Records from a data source
════

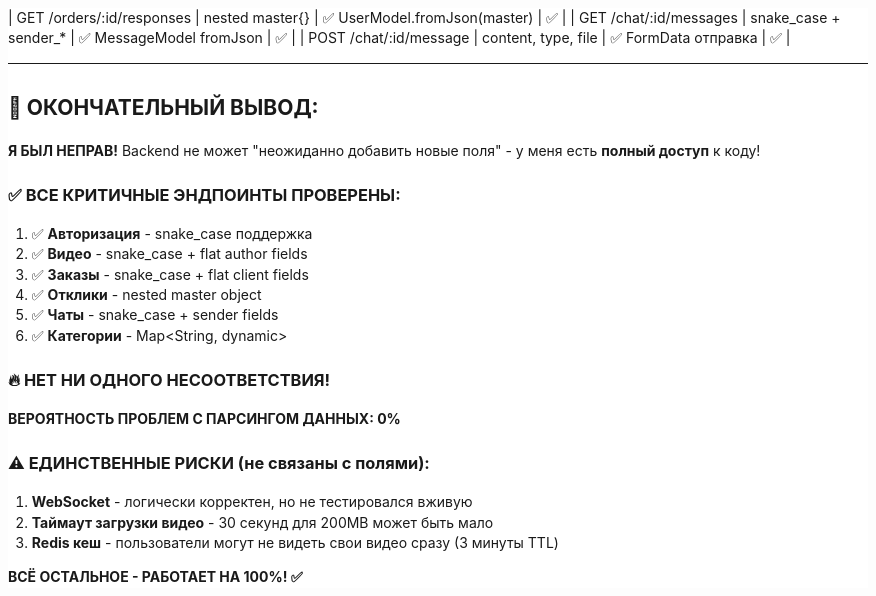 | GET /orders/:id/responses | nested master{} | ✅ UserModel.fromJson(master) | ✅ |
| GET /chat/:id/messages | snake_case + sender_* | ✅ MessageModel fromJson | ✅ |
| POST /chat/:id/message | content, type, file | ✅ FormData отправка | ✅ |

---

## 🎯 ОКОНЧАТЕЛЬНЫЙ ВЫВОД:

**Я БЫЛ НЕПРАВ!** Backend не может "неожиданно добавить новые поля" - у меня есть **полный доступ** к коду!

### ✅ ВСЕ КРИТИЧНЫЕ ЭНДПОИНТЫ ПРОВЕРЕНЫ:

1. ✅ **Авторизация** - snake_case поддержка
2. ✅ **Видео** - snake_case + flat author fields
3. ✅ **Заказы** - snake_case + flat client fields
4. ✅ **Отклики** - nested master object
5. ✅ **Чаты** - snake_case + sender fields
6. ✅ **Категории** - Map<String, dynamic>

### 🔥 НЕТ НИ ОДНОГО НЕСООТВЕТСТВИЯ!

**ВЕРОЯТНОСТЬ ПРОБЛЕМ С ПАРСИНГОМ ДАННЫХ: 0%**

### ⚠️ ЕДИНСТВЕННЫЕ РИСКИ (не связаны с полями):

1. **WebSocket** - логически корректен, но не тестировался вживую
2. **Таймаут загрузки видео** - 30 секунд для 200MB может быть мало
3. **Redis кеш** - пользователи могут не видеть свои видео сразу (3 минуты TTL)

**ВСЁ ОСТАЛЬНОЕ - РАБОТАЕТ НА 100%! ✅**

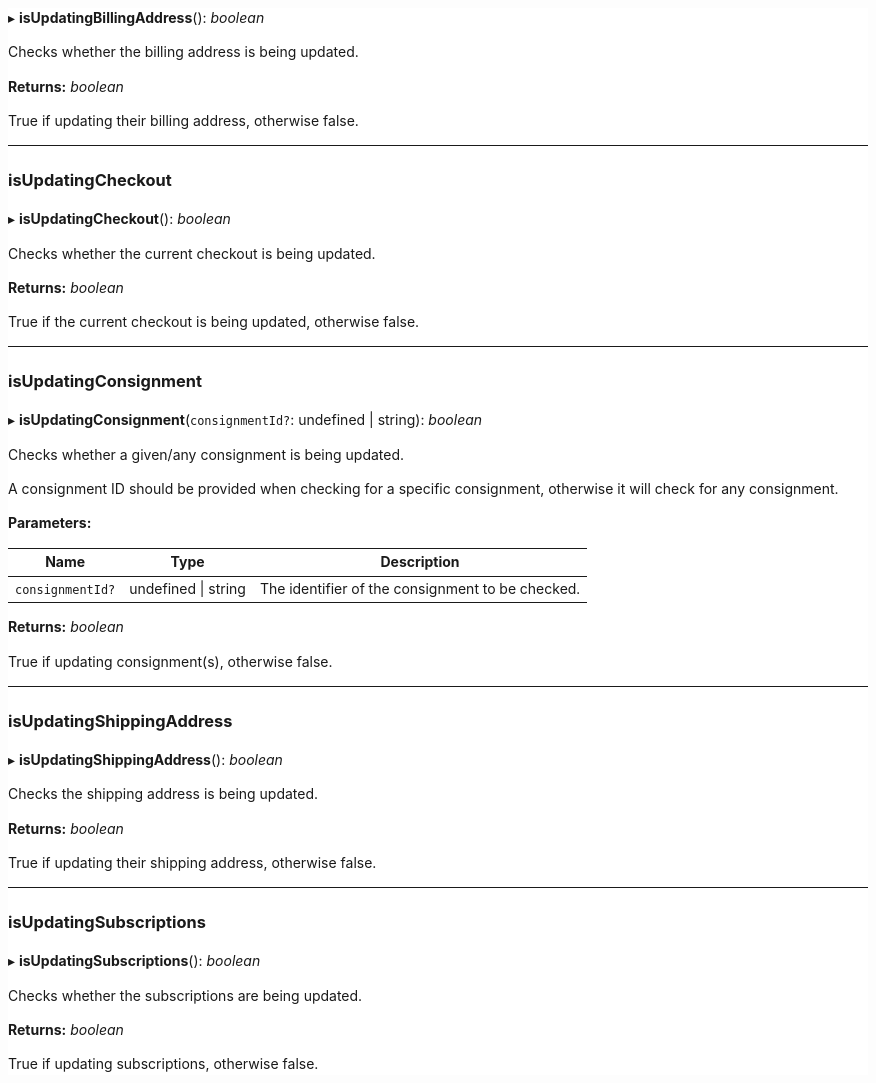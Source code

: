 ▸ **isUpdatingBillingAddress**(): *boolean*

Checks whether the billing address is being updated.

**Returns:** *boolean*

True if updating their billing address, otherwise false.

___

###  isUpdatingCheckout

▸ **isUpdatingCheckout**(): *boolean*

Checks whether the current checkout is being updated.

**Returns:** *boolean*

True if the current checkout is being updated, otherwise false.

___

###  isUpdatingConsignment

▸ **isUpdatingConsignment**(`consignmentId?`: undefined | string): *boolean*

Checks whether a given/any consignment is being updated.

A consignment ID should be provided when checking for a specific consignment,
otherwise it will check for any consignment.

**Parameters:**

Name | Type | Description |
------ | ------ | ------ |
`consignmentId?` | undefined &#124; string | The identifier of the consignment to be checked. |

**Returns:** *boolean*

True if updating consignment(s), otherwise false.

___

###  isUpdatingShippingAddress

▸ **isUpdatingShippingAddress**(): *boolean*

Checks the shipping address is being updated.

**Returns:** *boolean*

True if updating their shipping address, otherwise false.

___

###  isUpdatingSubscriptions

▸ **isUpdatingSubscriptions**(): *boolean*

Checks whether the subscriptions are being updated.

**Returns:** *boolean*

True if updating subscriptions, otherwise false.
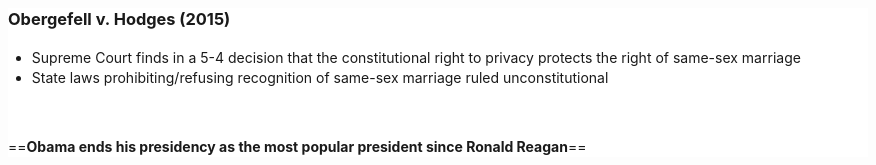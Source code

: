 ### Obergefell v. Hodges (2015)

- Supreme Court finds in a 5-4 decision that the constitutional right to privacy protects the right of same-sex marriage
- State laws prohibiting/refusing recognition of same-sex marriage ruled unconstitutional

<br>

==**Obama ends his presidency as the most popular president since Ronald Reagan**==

════

_The task_. Lines with "chat" in the records: how many are there? Give only the number.

_Solution to this task_. 2